- Opening Delimiter -

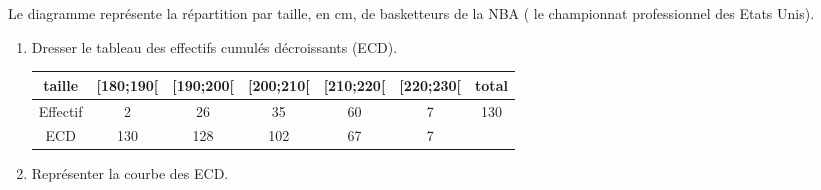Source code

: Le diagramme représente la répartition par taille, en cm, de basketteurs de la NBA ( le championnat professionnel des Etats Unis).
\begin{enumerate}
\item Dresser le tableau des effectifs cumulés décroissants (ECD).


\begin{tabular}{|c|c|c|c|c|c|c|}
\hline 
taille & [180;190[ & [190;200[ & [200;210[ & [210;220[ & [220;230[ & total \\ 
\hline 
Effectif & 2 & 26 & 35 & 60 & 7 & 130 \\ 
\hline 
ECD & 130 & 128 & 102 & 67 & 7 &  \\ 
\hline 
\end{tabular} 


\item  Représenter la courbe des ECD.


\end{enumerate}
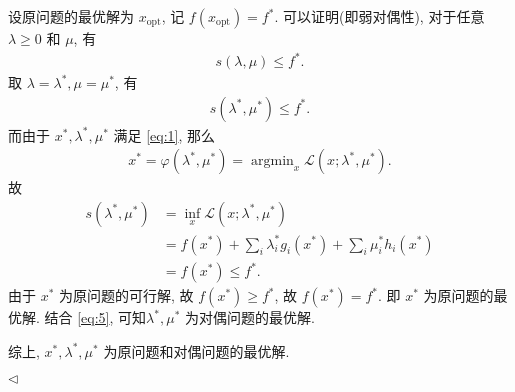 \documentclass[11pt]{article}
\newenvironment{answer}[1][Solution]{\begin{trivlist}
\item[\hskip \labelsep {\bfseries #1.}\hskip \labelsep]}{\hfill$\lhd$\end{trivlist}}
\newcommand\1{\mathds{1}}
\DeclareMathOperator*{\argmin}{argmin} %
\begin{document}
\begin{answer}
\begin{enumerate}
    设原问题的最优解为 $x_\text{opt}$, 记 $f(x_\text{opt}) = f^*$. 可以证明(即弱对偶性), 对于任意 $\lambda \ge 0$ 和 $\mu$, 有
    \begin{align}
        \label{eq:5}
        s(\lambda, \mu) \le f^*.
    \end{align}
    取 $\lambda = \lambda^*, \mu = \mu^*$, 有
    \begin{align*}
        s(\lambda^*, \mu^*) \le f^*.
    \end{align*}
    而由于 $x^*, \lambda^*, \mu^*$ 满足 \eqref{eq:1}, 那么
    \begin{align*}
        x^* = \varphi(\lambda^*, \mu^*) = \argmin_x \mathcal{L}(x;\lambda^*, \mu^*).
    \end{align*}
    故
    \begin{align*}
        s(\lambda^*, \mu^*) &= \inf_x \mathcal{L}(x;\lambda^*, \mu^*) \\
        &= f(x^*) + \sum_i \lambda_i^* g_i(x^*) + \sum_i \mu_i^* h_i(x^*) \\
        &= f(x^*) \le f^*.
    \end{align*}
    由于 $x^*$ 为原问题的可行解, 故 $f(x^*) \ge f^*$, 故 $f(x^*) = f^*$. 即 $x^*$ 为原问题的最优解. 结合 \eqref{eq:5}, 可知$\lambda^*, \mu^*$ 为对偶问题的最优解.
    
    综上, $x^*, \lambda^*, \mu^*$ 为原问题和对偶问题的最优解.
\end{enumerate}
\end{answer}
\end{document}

- Closing Delimiter -
- Opening Delimiter -

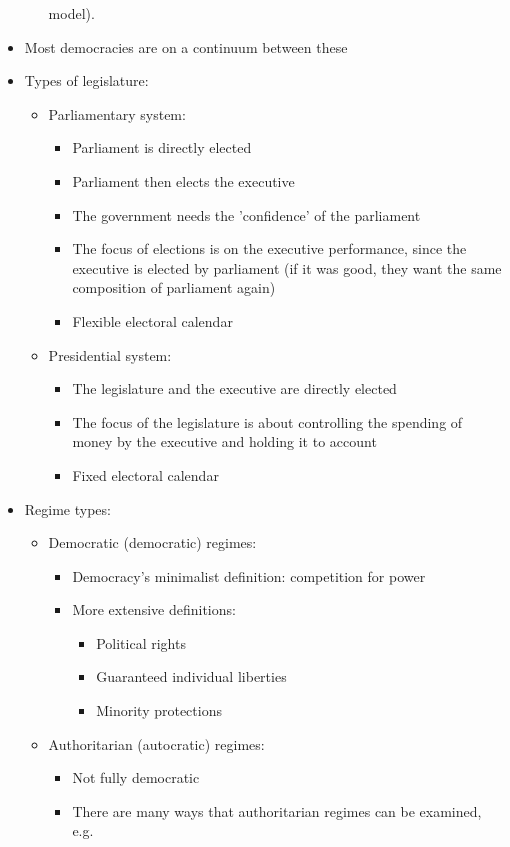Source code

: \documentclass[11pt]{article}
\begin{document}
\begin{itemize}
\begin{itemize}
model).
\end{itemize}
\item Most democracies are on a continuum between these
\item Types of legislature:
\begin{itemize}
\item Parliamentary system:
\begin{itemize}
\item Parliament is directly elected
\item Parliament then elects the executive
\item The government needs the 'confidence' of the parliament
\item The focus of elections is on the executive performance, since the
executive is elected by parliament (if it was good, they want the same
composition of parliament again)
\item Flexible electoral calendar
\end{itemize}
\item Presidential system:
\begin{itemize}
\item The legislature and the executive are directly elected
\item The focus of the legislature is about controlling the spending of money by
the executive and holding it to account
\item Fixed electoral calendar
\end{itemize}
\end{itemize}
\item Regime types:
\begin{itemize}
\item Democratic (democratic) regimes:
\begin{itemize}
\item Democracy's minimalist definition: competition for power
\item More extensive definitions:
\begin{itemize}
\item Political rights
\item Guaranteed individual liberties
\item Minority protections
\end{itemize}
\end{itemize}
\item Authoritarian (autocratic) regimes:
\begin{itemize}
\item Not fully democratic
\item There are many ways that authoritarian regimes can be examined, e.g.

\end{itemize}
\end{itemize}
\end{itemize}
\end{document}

- Closing Delimiter -
- Opening Delimiter -

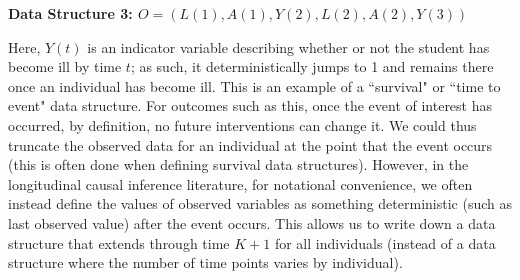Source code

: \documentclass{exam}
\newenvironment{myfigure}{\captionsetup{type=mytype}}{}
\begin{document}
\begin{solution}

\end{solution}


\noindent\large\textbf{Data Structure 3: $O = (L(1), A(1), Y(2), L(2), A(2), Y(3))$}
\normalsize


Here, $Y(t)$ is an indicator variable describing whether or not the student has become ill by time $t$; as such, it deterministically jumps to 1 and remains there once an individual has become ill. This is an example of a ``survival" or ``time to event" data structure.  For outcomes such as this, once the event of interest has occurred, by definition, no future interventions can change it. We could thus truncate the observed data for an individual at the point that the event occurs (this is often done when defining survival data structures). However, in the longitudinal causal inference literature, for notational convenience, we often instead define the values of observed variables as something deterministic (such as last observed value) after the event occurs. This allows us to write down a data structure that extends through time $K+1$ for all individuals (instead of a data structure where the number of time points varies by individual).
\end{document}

- Closing Delimiter -

Problem statement -> Extract all lines from the data in which "taille" is found.

Written response ->
: Le diagramme représente la répartition par taille, en cm, de basketteurs de la NBA ( le championnat professionnel des Etats Unis).
taille & [180;190[ & [190;200[ & [200;210[ & [210;220[ & [220;230[ & total \\ 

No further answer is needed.